I am in a situation where I have a query space Q and a key space K, both filled with N d-dimensional real vectors (N ≈ 10^6, d ≈ 50). For each query q, I want to find the k≈10 keys k_i that have the highest inner products with q. One may assume that both keys and queries are normally distributed. Ideally, I would have a solution that solves this problem for N=10^6 in +- 1 second on a powerful GPU. An approximate solution is acceptable.
Any reference to an efficient algorithm or implementation would be appreciated.
Especially if it is O(N log N) algorithm (total for all queries). It seems to me that this should be possible by creating some kind of binary search tree on the keys, but I have found no algorithm or implementation yet with that complexity.
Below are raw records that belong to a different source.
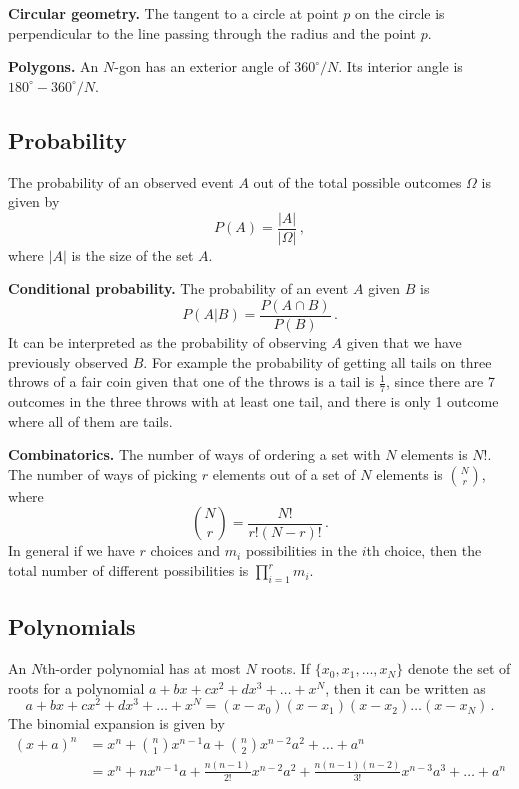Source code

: \documentclass{article}
\begin{document}
\textbf{Circular geometry.} The tangent to a circle at point $p$ on the circle is perpendicular to the line passing through the radius and the point $p$.

\textbf{Polygons.} An $N$-gon has an exterior angle of $360^\circ / N$. Its interior angle is $180^\circ - 360^\circ/N$.

\subsection{Probability}

The probability of an observed event $A$ out of the total possible outcomes $\Omega$ is given by 
\[
P(A)=\frac{|A|}{|\Omega|}\,,
\]
where $|A|$ is the size of the set $A$.

\textbf{Conditional probability.} The probability of an event $A$ given $B$ is
\[
P(A|B)=\frac{P(A\cap B)}{P(B)}\,.
\]
It can be interpreted as the probability of observing $A$ given that we have previously observed $B$. For example the probability of getting all tails on three throws of a fair coin given that one of the throws is a tail is $\frac{1}{7}$, since there are 7 outcomes in the three throws with at least one tail, and there is only 1 outcome where all of them are tails.

\textbf{Combinatorics.} The number of ways of ordering a set with $N$ elements is $N!$. The number of ways of picking $r$ elements out of a set of $N$ elements is $\binom{N}{r}$, where
\[
\binom{N}{r}=\frac{N!}{r!(N-r)!}\,.
\]
In general if we have $r$ choices and $m_i$ possibilities in the $i$th choice, then the total number of different possibilities is $\prod_{i=1}^rm_i$.

\subsection{Polynomials}

An $N$th-order polynomial has at most $N$ roots. If $\{x_0,x_1,\ldots,x_N\}$ denote the set of roots for a polynomial $a+bx+cx^2+dx^3+\ldots+x^N$, then it can be written as
\[
a+bx+cx^2+dx^3+\ldots+x^N = (x-x_0)(x-x_1)(x-x_2)\ldots(x-x_N)\,.
\]
The binomial expansion is given by
\begin{align*}
(x+a)^n &= x^n + \binom{n}{1} x^{n-1} a + \binom{n}{2} x^{n-2} a^2 + \ldots + a^n\\
&= x^n + n x^{n-1}a+\frac{n(n-1)}{2!} x^{n-2}a^2 + \frac{n(n-1)(n-2)}{3!}x^{n-3} a^3 + \ldots + a^n
\end{align*}
\end{document}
I know of the following implementations:
-
FAISS
-> solves it in around 20s on an RTX 2060
-> seems subquadratic, but not O(N log N), see diagram -
Annoy
-> didn’t try but it seems from the README that every query needs to be processed sequentially … -
TorchPQ
-> I tried it and it seems incredibly slow … But that is probably because you need to add the keys one by one, which is very inefficient. -
The algorithm proposed in the paper: Maximum Inner-Product Search using Tree Data-structures
-> uses a branch-and-bound algorithm on ball trees
-> I created a Pytorch C++ extension that does this, but it is orders of magnitudes slower because it runs on a CPU. -
Asymmetric Locality Sensitive Hashing (ALSH), like in this paper. The only implementation that I found is this Github repo. However, it does not have GPU support, so I doubt that it will be faster than FAISS.